Workshop 24. Visualization.¶

import pandas as pd
df = pd.read_csv('https://gist.githubusercontent.com/l8doku/d3d8a8dfb55482f3371a517dc8b38d1a/raw/f78cb5cb49f825173b1ca19478fa0ff2d1efad2e/sales.csv')
df.head()

How to choose the right chart type¶

Charts

Matplotlib¶

# Prepare Matplotlib
import matplotlib.pyplot as plt
%matplotlib inline

# Change the size of the figures
from matplotlib import rcParams
rcParams['figure.figsize'] = 14, 9

Simple plot¶

# Arguments are x and y coordinates as python lists
xx = [1, 2, 3, 4]
yy = [2, 3, 5, 9]
plt.plot(xx, yy)


# Arguments are x and y coordinates as numpy arrays
import numpy as np
xx = np.linspace(-1, 2, 10)
yy = xx**2
plt.plot(xx, yy)

# If the first argument is missing, [0, 1, 2, 3, 4, ...] will be
# used automatically 
plt.plot(yy)

[<matplotlib.lines.Line2D at 0x7f5b89c3b6a0>]

Subplot¶

Function plt.subplot() lets you have multiple graphs on the same picture.

plt.subplot(nrows, ncols, index) specifies that you will have nrows by ncols grid of plots, and right now you choose subplot number index (starting from 1, until nrows*ncols)

# Specify that you will have subplots:
# 2 rows, 1 column, now drawing in the first (top) one
plt.subplot(2, 1, 1)
xx = np.linspace(-1, 2, 10)
plt.plot(xx, np.sin(xx))

# If you don't have many plots, you can write all three arguments as one number
# Now drawing in the second one
plt.subplot(212)
plt.plot(xx, np.cos(xx))

[<matplotlib.lines.Line2D at 0x7f5b896fd430>]
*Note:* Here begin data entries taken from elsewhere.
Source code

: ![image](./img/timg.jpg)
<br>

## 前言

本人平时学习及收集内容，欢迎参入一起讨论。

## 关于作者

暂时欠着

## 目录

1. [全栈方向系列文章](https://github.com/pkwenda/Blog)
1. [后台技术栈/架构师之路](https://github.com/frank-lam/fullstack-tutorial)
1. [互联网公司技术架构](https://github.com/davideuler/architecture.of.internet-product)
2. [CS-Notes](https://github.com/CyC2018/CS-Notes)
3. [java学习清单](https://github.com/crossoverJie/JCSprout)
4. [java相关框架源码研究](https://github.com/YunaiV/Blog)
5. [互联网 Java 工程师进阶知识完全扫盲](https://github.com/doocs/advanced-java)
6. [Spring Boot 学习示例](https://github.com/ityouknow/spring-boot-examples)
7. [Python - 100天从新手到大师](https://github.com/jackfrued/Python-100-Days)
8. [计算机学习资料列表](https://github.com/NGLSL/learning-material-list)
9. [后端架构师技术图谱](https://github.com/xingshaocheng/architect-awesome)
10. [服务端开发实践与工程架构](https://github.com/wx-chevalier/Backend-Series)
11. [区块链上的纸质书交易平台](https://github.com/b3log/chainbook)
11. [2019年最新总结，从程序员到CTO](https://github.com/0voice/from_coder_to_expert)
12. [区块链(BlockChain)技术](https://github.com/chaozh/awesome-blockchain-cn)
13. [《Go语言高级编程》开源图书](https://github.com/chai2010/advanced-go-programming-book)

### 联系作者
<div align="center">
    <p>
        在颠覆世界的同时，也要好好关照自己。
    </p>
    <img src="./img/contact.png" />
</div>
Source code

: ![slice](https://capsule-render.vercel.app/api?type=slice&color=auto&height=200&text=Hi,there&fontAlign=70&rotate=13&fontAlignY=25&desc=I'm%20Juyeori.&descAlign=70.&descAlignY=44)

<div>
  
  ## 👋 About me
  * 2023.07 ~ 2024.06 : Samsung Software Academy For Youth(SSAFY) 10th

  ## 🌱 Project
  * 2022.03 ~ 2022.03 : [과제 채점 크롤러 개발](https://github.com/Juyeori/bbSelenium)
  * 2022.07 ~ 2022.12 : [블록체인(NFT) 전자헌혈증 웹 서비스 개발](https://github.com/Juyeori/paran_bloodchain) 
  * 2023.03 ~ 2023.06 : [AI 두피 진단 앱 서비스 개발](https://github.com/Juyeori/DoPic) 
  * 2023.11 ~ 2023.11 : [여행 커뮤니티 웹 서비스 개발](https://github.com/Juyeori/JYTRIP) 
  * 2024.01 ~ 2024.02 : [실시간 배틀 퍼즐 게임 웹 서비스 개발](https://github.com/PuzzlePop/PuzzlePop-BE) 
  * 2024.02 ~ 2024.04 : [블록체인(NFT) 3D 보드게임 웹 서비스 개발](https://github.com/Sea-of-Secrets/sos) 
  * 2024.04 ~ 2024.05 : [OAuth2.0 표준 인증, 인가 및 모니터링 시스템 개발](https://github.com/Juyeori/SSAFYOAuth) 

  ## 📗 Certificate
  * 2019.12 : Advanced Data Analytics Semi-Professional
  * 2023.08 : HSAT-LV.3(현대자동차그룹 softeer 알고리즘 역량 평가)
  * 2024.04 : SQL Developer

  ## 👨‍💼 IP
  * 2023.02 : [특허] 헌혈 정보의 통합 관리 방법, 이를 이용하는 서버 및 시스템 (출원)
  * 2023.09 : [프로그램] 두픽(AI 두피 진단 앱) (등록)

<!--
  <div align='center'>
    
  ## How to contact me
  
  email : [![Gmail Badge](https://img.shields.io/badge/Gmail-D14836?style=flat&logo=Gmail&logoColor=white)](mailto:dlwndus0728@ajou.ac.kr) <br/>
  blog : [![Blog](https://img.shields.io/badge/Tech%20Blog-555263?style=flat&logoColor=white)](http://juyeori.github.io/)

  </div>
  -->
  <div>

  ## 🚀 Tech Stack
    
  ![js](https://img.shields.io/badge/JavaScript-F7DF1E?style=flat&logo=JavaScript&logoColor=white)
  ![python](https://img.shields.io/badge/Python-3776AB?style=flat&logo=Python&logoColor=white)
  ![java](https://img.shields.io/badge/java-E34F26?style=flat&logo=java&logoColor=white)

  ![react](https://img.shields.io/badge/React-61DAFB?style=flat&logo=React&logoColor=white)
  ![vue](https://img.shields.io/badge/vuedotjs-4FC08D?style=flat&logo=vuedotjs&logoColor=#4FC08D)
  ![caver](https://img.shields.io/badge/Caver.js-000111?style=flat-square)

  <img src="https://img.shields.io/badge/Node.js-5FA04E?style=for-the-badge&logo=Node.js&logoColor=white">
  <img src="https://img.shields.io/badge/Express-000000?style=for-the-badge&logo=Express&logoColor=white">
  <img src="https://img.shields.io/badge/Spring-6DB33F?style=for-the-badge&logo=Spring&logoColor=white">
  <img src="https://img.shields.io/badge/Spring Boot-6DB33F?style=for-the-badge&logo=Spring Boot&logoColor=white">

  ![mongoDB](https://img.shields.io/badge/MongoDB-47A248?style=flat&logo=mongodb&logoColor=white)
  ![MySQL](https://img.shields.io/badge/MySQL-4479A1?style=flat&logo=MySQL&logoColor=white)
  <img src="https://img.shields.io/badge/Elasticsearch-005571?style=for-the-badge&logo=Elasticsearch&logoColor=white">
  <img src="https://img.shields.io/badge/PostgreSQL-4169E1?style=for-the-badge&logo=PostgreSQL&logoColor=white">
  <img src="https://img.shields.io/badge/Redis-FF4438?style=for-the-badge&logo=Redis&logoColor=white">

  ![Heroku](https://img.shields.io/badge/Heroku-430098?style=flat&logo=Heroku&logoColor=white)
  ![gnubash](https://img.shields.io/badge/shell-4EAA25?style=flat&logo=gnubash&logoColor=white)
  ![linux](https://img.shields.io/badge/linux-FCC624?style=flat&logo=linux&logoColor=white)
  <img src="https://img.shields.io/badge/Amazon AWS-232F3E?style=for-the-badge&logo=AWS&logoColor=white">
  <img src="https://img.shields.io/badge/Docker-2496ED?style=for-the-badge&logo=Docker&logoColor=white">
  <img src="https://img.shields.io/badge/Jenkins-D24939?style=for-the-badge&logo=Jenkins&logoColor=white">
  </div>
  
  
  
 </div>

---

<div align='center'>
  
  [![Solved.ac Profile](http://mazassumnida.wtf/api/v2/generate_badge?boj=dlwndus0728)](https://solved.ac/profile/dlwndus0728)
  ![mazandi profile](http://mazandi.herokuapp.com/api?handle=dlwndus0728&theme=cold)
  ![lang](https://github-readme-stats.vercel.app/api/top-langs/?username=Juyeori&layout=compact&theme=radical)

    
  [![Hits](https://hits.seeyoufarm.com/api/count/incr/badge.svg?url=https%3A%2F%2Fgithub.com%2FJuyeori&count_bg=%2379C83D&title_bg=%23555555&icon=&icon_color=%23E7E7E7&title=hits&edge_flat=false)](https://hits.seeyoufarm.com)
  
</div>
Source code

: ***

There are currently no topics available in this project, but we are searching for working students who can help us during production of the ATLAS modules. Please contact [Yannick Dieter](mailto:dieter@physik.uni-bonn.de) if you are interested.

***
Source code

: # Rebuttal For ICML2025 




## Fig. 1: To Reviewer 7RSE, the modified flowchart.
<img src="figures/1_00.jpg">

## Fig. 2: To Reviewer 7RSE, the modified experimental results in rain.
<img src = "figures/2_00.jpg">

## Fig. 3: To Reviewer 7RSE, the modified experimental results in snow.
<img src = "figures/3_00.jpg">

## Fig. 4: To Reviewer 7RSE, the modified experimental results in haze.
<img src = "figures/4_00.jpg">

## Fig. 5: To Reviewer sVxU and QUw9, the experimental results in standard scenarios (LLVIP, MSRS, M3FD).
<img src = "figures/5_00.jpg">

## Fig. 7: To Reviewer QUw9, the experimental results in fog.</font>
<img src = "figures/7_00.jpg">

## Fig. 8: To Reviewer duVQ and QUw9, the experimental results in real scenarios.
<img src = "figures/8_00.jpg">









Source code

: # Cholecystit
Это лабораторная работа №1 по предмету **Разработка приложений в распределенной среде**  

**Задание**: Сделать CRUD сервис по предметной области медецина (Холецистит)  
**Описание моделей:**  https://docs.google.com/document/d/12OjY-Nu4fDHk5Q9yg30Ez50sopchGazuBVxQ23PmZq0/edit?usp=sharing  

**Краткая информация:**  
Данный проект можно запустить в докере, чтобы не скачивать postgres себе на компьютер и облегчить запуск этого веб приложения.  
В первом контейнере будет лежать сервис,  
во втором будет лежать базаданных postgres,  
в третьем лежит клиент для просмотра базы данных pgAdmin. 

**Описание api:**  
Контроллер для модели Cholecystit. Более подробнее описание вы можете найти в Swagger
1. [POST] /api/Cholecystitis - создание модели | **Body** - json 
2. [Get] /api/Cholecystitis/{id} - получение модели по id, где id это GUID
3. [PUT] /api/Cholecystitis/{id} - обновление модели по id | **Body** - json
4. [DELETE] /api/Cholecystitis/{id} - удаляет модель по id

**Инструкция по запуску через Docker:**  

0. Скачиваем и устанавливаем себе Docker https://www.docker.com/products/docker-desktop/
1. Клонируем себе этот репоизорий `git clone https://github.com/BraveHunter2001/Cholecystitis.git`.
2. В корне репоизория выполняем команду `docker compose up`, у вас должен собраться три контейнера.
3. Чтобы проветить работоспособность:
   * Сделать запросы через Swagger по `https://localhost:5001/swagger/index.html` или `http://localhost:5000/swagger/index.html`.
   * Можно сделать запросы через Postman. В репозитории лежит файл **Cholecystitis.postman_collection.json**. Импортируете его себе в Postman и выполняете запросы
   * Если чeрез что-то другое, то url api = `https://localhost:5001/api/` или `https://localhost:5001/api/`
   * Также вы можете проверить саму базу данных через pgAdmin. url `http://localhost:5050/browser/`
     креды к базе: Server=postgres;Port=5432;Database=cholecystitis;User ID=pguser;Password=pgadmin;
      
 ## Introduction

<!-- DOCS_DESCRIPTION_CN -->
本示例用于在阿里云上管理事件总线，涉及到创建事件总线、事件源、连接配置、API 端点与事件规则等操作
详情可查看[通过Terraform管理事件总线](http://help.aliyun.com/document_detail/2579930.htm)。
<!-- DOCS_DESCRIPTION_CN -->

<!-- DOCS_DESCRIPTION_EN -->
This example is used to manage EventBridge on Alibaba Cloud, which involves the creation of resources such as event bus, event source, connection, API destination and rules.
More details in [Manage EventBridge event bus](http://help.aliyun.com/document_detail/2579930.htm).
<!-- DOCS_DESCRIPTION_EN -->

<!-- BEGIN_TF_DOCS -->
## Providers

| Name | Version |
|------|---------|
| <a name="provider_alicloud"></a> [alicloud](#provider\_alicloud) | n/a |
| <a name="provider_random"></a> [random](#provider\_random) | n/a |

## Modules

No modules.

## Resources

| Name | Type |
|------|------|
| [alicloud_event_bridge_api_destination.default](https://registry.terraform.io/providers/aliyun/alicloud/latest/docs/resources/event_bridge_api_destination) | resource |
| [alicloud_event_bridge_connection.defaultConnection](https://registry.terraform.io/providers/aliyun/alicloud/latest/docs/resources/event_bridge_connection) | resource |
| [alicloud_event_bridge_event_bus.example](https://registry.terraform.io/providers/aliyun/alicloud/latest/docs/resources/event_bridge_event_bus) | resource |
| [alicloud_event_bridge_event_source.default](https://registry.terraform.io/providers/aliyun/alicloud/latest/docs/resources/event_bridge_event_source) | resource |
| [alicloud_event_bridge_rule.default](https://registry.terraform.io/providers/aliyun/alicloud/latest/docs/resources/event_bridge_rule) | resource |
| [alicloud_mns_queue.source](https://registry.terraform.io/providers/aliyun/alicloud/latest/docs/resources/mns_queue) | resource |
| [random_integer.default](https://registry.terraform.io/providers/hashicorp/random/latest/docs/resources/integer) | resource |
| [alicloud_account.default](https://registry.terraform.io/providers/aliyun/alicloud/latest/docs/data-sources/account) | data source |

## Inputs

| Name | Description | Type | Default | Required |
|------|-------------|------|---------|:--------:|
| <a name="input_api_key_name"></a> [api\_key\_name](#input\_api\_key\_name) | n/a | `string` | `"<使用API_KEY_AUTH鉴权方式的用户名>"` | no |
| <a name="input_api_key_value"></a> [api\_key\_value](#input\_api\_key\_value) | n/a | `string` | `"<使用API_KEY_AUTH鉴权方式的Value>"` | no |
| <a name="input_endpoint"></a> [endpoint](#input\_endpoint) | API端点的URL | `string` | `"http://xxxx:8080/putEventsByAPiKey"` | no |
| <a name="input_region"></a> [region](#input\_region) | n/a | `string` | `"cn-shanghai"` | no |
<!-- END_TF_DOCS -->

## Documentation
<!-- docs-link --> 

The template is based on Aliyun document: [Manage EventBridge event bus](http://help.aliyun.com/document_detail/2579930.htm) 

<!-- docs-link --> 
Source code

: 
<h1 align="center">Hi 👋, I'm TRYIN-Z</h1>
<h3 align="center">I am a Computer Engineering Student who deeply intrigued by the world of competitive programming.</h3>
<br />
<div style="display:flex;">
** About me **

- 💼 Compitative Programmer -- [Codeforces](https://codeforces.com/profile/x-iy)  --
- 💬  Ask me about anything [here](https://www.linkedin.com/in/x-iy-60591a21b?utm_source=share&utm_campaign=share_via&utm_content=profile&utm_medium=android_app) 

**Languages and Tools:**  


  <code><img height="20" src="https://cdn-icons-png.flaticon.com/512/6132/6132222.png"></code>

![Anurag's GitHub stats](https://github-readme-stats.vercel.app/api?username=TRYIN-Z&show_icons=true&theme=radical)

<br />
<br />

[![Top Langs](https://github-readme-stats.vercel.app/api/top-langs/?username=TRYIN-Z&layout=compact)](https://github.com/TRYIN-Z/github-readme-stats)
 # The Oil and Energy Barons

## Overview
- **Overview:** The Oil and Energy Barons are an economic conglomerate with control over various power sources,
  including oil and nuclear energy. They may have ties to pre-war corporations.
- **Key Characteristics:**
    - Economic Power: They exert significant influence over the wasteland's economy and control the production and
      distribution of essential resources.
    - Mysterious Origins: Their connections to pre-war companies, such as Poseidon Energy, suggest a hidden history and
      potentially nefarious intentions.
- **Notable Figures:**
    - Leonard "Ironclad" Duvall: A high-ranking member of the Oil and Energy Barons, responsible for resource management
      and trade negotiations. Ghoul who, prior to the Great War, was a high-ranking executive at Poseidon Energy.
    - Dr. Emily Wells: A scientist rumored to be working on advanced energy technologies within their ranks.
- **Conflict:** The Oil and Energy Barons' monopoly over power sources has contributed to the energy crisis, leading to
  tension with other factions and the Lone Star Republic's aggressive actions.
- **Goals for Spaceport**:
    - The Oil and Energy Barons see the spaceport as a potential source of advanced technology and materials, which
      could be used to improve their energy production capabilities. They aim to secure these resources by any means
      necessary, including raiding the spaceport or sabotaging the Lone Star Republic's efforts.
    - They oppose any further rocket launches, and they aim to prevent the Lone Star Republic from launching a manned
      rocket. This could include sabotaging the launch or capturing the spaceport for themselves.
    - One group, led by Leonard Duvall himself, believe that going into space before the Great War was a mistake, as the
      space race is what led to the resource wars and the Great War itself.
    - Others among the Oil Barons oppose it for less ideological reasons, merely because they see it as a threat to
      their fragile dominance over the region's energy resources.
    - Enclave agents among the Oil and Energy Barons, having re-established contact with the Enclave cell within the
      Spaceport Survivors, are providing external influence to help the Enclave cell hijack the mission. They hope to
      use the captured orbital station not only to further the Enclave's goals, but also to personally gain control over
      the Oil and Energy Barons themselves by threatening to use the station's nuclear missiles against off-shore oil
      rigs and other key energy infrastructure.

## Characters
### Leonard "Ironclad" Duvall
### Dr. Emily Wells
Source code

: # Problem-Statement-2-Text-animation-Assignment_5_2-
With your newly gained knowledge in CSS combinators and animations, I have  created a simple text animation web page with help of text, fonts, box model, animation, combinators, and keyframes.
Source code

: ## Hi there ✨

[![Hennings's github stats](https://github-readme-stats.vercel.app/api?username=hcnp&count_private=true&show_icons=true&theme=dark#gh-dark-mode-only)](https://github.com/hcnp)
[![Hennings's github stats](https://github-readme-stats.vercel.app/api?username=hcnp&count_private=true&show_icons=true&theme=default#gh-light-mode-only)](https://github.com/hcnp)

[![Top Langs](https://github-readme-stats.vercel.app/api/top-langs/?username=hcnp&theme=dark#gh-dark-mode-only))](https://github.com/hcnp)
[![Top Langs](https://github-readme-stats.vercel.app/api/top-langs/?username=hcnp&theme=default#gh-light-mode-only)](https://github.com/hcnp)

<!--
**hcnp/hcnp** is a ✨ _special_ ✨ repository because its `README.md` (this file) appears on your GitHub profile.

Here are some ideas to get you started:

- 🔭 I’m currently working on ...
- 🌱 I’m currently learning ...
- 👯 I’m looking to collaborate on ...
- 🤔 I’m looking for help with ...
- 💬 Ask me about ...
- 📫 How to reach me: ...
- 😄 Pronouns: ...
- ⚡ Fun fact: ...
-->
# Arguments are data columns (series)
# Format is 's', means "don't draw lines, draw square markers"
plt.subplot(311)
plt.plot(df.salary, df.sales, 's')
# Exactly the same as above, but circle markers
plt.subplot(312)
plt.plot(df['salary'], df['sales'], 'o')
# Arguments are data frames
plt.subplot(313)
plt.plot(df[['salary']],df[['sales']], '.')

[<matplotlib.lines.Line2D at 0x7f5b891343d0>]

Multiple columns in Y¶

Slight problem is you have to assign legend labels manually

plt.subplot(211)
x = [1, 2, 3]
y = [[1, 2, 3],
     [4, 5, 6],
     [7, 8, 9]]
plt.plot(x, y, 'o')
plt.subplot(212)
plt.plot(df[['salary']],df[['training level', 'work experience']], 'o')
plt.legend(['training level','work experience'])

<matplotlib.legend.Legend at 0x7f5b88c9da90>

Histogram¶

# default histogram
plt.subplot(311)
plt.hist(df.salary)
# More bins: more details can be seen, but the histogram is more random
plt.subplot(312)
plt.hist(df.salary, bins=30)
plt.ylabel('Number of appearances')
# density makes a histogram count items relative to each other
# instead of counting the number of appearances
plt.subplot(313)
plt.hist(df.salary, bins=30, density=True)
plt.ylabel('Density')

Text(0, 0.5, 'Density')

You can compute the values of a histogram with numpy and then use plt.bar(positions, height) to draw the histogram bars

# Drawing a histogram manually

# compute histogram with numpy
# output is heights of bins (n values) and edges of bins (n+1 values)
height, edges = np.histogram(df.salary)
# Remove the last edge to have n values
# Now each edge corresponds to a bin, and is a left edge of the bin
left_edges = edges[:-1]
# Compute the width of a bin as difference between any two edges
width = edges[1] - edges[0]
# Arguments are:
# bar positions, bar heights, bar width (a single number), alignment
# Default alignment is 'center'
# We have left edge positions, not center positions, so use 'edge' here.
plt.bar(left_edges, height, width=width, align='edge')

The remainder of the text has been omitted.